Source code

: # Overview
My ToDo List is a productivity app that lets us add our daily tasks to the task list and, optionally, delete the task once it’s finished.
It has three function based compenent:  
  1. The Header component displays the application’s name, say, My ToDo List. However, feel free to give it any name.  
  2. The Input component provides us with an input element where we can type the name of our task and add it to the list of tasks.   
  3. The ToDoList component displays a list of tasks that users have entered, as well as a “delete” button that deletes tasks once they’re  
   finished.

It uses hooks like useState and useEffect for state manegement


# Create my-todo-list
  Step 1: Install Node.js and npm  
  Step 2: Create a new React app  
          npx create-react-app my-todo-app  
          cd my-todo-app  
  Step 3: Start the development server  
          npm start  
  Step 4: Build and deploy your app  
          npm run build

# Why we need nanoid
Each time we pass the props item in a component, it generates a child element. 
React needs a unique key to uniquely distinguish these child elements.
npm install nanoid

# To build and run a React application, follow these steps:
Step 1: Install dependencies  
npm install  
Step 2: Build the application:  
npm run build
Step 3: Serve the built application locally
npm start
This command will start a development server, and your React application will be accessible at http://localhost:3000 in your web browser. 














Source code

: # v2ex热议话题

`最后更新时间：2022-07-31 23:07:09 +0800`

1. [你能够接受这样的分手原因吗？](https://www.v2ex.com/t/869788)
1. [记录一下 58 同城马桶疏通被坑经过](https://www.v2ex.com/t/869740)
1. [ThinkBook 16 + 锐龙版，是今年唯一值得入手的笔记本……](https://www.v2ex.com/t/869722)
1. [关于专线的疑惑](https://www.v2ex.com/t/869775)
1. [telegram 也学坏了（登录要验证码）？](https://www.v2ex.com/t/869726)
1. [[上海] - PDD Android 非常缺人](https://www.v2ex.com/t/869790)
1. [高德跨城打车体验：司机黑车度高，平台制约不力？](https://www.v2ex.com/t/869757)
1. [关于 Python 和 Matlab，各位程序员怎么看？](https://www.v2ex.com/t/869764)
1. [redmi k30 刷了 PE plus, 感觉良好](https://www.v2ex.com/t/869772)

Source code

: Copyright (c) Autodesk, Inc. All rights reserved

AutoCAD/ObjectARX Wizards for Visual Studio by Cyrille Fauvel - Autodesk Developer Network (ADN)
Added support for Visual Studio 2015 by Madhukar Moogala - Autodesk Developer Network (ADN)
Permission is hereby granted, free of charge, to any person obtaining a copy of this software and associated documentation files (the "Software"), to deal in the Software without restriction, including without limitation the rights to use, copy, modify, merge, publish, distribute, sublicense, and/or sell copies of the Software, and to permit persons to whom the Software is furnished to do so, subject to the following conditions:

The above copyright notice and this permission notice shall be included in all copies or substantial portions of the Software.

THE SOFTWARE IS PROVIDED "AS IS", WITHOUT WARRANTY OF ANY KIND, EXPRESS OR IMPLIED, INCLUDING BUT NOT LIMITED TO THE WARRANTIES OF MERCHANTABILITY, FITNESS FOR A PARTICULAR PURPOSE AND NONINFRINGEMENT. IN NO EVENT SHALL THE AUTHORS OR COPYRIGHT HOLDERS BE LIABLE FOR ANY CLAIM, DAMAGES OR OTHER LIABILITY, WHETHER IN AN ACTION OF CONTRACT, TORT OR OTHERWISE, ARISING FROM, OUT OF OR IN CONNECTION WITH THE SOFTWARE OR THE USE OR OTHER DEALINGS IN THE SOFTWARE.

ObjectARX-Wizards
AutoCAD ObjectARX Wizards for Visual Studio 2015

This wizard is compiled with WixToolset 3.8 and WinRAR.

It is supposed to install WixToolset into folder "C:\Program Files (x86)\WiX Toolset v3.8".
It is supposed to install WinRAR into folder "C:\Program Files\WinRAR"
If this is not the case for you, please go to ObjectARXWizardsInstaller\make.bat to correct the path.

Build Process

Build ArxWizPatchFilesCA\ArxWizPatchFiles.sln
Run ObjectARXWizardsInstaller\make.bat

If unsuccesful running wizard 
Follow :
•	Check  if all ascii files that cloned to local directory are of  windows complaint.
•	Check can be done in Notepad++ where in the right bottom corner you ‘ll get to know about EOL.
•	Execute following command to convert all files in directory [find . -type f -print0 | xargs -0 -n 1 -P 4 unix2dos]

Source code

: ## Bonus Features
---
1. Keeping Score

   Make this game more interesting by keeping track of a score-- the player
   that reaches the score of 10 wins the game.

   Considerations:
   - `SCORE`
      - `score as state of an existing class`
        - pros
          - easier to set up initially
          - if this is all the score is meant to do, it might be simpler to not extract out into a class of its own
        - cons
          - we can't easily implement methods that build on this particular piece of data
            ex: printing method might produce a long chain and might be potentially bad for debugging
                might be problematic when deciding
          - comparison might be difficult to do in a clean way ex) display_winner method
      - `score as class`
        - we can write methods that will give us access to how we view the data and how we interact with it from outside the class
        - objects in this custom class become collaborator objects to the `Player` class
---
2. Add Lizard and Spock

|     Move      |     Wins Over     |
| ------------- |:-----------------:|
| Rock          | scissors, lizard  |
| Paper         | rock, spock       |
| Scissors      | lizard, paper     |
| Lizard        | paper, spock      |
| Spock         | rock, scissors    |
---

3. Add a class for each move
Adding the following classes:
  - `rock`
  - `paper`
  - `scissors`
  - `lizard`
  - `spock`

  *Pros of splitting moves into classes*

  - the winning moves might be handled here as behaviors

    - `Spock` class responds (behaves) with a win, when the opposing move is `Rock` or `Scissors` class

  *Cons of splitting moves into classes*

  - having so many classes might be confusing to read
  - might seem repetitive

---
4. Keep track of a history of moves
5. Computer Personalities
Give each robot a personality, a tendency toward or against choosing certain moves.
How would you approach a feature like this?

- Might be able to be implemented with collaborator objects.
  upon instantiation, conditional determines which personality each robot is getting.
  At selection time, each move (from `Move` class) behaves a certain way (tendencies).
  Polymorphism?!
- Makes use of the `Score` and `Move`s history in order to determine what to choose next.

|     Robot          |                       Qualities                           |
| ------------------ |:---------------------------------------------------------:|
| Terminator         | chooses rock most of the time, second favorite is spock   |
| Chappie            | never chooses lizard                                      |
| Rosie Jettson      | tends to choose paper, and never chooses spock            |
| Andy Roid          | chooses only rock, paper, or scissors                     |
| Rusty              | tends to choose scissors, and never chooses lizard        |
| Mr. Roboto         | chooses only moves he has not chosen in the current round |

____

## Brief
Give all the records above again, wording unchanged.

## Task response
Source code

: # Overview
My ToDo List is a productivity app that lets us add our daily tasks to the task list and, optionally, delete the task once it’s finished.
It has three function based compenent:  
  1. The Header component displays the application’s name, say, My ToDo List. However, feel free to give it any name.  
  2. The Input component provides us with an input element where we can type the name of our task and add it to the list of tasks.   
  3. The ToDoList component displays a list of tasks that users have entered, as well as a “delete” button that deletes tasks once they’re  
   finished.

It uses hooks like useState and useEffect for state manegement


# Create my-todo-list
  Step 1: Install Node.js and npm  
  Step 2: Create a new React app  
          npx create-react-app my-todo-app  
          cd my-todo-app  
  Step 3: Start the development server  
          npm start  
  Step 4: Build and deploy your app  
          npm run build

# Why we need nanoid
Each time we pass the props item in a component, it generates a child element. 
React needs a unique key to uniquely distinguish these child elements.
npm install nanoid

# To build and run a React application, follow these steps:
Step 1: Install dependencies  
npm install  
Step 2: Build the application:  
npm run build
Step 3: Serve the built application locally
npm start
This command will start a development server, and your React application will be accessible at http://localhost:3000 in your web browser. 














Source code

: # v2ex热议话题

`最后更新时间：2022-07-31 23:07:09 +0800`

1. [你能够接受这样的分手原因吗？](https://www.v2ex.com/t/869788)
1. [记录一下 58 同城马桶疏通被坑经过](https://www.v2ex.com/t/869740)
1. [ThinkBook 16 + 锐龙版，是今年唯一值得入手的笔记本……](https://www.v2ex.com/t/869722)
1. [关于专线的疑惑](https://www.v2ex.com/t/869775)
1. [telegram 也学坏了（登录要验证码）？](https://www.v2ex.com/t/869726)
1. [[上海] - PDD Android 非常缺人](https://www.v2ex.com/t/869790)
1. [高德跨城打车体验：司机黑车度高，平台制约不力？](https://www.v2ex.com/t/869757)
1. [关于 Python 和 Matlab，各位程序员怎么看？](https://www.v2ex.com/t/869764)
1. [redmi k30 刷了 PE plus, 感觉良好](https://www.v2ex.com/t/869772)

Source code

: Copyright (c) Autodesk, Inc. All rights reserved

AutoCAD/ObjectARX Wizards for Visual Studio by Cyrille Fauvel - Autodesk Developer Network (ADN)
Added support for Visual Studio 2015 by Madhukar Moogala - Autodesk Developer Network (ADN)
Permission is hereby granted, free of charge, to any person obtaining a copy of this software and associated documentation files (the "Software"), to deal in the Software without restriction, including without limitation the rights to use, copy, modify, merge, publish, distribute, sublicense, and/or sell copies of the Software, and to permit persons to whom the Software is furnished to do so, subject to the following conditions:

The above copyright notice and this permission notice shall be included in all copies or substantial portions of the Software.

THE SOFTWARE IS PROVIDED "AS IS", WITHOUT WARRANTY OF ANY KIND, EXPRESS OR IMPLIED, INCLUDING BUT NOT LIMITED TO THE WARRANTIES OF MERCHANTABILITY, FITNESS FOR A PARTICULAR PURPOSE AND NONINFRINGEMENT. IN NO EVENT SHALL THE AUTHORS OR COPYRIGHT HOLDERS BE LIABLE FOR ANY CLAIM, DAMAGES OR OTHER LIABILITY, WHETHER IN AN ACTION OF CONTRACT, TORT OR OTHERWISE, ARISING FROM, OUT OF OR IN CONNECTION WITH THE SOFTWARE OR THE USE OR OTHER DEALINGS IN THE SOFTWARE.

ObjectARX-Wizards
AutoCAD ObjectARX Wizards for Visual Studio 2015

This wizard is compiled with WixToolset 3.8 and WinRAR.

It is supposed to install WixToolset into folder "C:\Program Files (x86)\WiX Toolset v3.8".
It is supposed to install WinRAR into folder "C:\Program Files\WinRAR"
If this is not the case for you, please go to ObjectARXWizardsInstaller\make.bat to correct the path.

Build Process

Build ArxWizPatchFilesCA\ArxWizPatchFiles.sln
Run ObjectARXWizardsInstaller\make.bat

If unsuccesful running wizard 
Follow :
•	Check  if all ascii files that cloned to local directory are of  windows complaint.
•	Check can be done in Notepad++ where in the right bottom corner you ‘ll get to know about EOL.
•	Execute following command to convert all files in directory [find . -type f -print0 | xargs -0 -n 1 -P 4 unix2dos]

Source code

: ## Bonus Features
---
1. Keeping Score

   Make this game more interesting by keeping track of a score-- the player
   that reaches the score of 10 wins the game.

   Considerations:
   - `SCORE`
      - `score as state of an existing class`
        - pros
          - easier to set up initially
          - if this is all the score is meant to do, it might be simpler to not extract out into a class of its own
        - cons
          - we can't easily implement methods that build on this particular piece of data
            ex: printing method might produce a long chain and might be potentially bad for debugging
                might be problematic when deciding
          - comparison might be difficult to do in a clean way ex) display_winner method
      - `score as class`
        - we can write methods that will give us access to how we view the data and how we interact with it from outside the class
        - objects in this custom class become collaborator objects to the `Player` class
---
2. Add Lizard and Spock

|     Move      |     Wins Over     |
| ------------- |:-----------------:|
| Rock          | scissors, lizard  |
| Paper         | rock, spock       |
| Scissors      | lizard, paper     |
| Lizard        | paper, spock      |
| Spock         | rock, scissors    |
---

3. Add a class for each move
Adding the following classes:
  - `rock`
  - `paper`
  - `scissors`
  - `lizard`
  - `spock`

  *Pros of splitting moves into classes*

  - the winning moves might be handled here as behaviors

    - `Spock` class responds (behaves) with a win, when the opposing move is `Rock` or `Scissors` class

  *Cons of splitting moves into classes*

  - having so many classes might be confusing to read
  - might seem repetitive

---
4. Keep track of a history of moves
5. Computer Personalities
Give each robot a personality, a tendency toward or against choosing certain moves.
How would you approach a feature like this?

- Might be able to be implemented with collaborator objects.
  upon instantiation, conditional determines which personality each robot is getting.
  At selection time, each move (from `Move` class) behaves a certain way (tendencies).
  Polymorphism?!
- Makes use of the `Score` and `Move`s history in order to determine what to choose next.

|     Robot          |                       Qualities                           |
| ------------------ |:---------------------------------------------------------:|
| Terminator         | chooses rock most of the time, second favorite is spock   |
| Chappie            | never chooses lizard                                      |
| Rosie Jettson      | tends to choose paper, and never chooses spock            |
| Andy Roid          | chooses only rock, paper, or scissors                     |
| Rusty              | tends to choose scissors, and never chooses lizard        |
| Mr. Roboto         | chooses only moves he has not chosen in the current round |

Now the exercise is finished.